La vitesse ne remplace pas l'indépendance
Le reste de l'étude est tout aussi parlant. Un quart des informations mesurées se propage sur l'ensemble des sites suivis en moins de quatre minutes, un dixième en quatre secondes à peine. À ce rythme, personne n'a le temps d'aller vérifier quoi que ce soit ailleurs : on republie, on rhabille, on referme l'onglet. Et le média qui a réellement produit l'information de départ, celui qui a fait le travail, n'est cité, selon les mêmes chercheurs, que dans un peu moins d'un cas sur cinq. Les auteurs notent aussi qu'un journaliste supplémentaire dans une rédaction fait grimper la production d'articles réellement inédits d'environ 28 par an : le contenu original a un coût précis, la copie n'en a presque aucun, ce qui explique pourquoi elle se multiplie si vite.
Ce que ça change pour vous : le nombre de sites qui répètent une affirmation ne mesure presque jamais sa solidité. Ça mesure sa vitesse de recopiage. Une information peut être vraie et recopiée cent fois ; elle peut être fausse et recopiée tout autant.
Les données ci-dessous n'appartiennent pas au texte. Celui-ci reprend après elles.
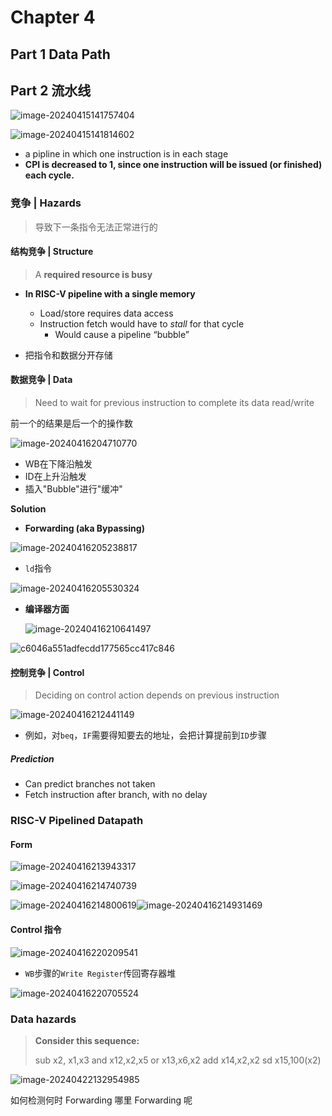 # Chapter 4



## Part 1 Data Path



## Part 2 流水线

![image-20240415141757404](https://zzh-pic-for-self.oss-cn-hangzhou.aliyuncs.com/img/202404151418595.png)

![image-20240415141814602](https://zzh-pic-for-self.oss-cn-hangzhou.aliyuncs.com/img/202404151418760.png)

- a pipline in which one instruction is in each stage
- **CPI is decreased to 1, since one instruction will be issued (or finished) each cycle.** 

### 竞争 | Hazards

> 导致下一条指令无法正常进行的

#### 结构竞争 | Structure

> A **required resource is busy**

- **In RISC-V pipeline with a single memory**
  - Load/store requires data access
  - Instruction fetch would have to *stall* for that cycle
    - Would cause a pipeline “bubble”

- 把指令和数据分开存储

#### 数据竞争 | Data

> Need to wait for previous instruction to complete its data read/write

前一个的结果是后一个的操作数

![image-20240416204710770](https://zzh-pic-for-self.oss-cn-hangzhou.aliyuncs.com/img/202404162048064.png)

- WB在下降沿触发
- ID在上升沿触发
- 插入"Bubble"进行"缓冲"

**Solution**

- **Forwarding (aka Bypassing)**

![image-20240416205238817](https://zzh-pic-for-self.oss-cn-hangzhou.aliyuncs.com/img/202404162052953.png)

- `ld`指令

![image-20240416205530324](https://zzh-pic-for-self.oss-cn-hangzhou.aliyuncs.com/img/202404162055510.png)

- **编译器方面**

  ![image-20240416210641497](https://zzh-pic-for-self.oss-cn-hangzhou.aliyuncs.com/img/202404162106571.png)

![c6046a551adfecdd177565cc417c846](https://zzh-pic-for-self.oss-cn-hangzhou.aliyuncs.com/img/202404162106899.jpg)

#### 控制竞争 | Control

> Deciding on control action depends on previous instruction

![image-20240416212441149](https://zzh-pic-for-self.oss-cn-hangzhou.aliyuncs.com/img/202404162124223.png)

- 例如，对`beq`，`IF`需要得知要去的地址，会把计算提前到`ID`步骤

##### Prediction

- Can predict branches not taken
- Fetch instruction after branch, with no delay

### RISC-V Pipelined Datapath

#### Form

![image-20240416213943317](https://zzh-pic-for-self.oss-cn-hangzhou.aliyuncs.com/img/202404162139375.png)

![image-20240416214740739](https://zzh-pic-for-self.oss-cn-hangzhou.aliyuncs.com/img/202404162147804.png)

![image-20240416214800619](https://zzh-pic-for-self.oss-cn-hangzhou.aliyuncs.com/img/202404162148679.png)![image-20240416214931469](https://zzh-pic-for-self.oss-cn-hangzhou.aliyuncs.com/img/202404162149535.png)

#### Control 指令

![image-20240416220209541](https://zzh-pic-for-self.oss-cn-hangzhou.aliyuncs.com/img/202404162202604.png)

- `WB`步骤的`Write Register`传回寄存器堆

![image-20240416220705524](https://zzh-pic-for-self.oss-cn-hangzhou.aliyuncs.com/img/202404162207595.png)

### Data hazards

> **Consider this sequence:**
>
>  sub x2, x1,x3
>  and x12,x2,x5
>  or  x13,x6,x2
>  add x14,x2,x2
>  sd  x15,100(x2)

![image-20240422132954985](https://zzh-pic-for-self.oss-cn-hangzhou.aliyuncs.com/img/202404221329312.png)

如何检测何时 Forwarding 哪里 Forwarding 呢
Le compteur de reprises et le compteur de vérité ne sont tout simplement pas le même instrument.
- Les phrases, l'ordre des idées et même les petites maladresses se ressemblent presque mot pour mot d'un site à l'autre.
- Aucun des sites ne mentionne un témoin interrogé directement, un document obtenu par sa propre rédaction ou un déplacement sur place.
- Tous citent la même agence ou le même premier article comme origine, ou aucun ne cite personne du tout.
- Les heures de publication sont resserrées sur quelques minutes, comme si chacun avait appuyé sur « publier » au même instant.
Dix échos du même texte ne pèsent pas plus lourd qu'un seul texte. Ils font juste plus de bruit.
Devant dix résultats identiques, un seul geste change la donne : n'en ouvrir que deux ou trois, et regarder s'ils racontent vraiment la même enquête menée chacun de son côté, ou s'ils se contentent de répéter la même phrase.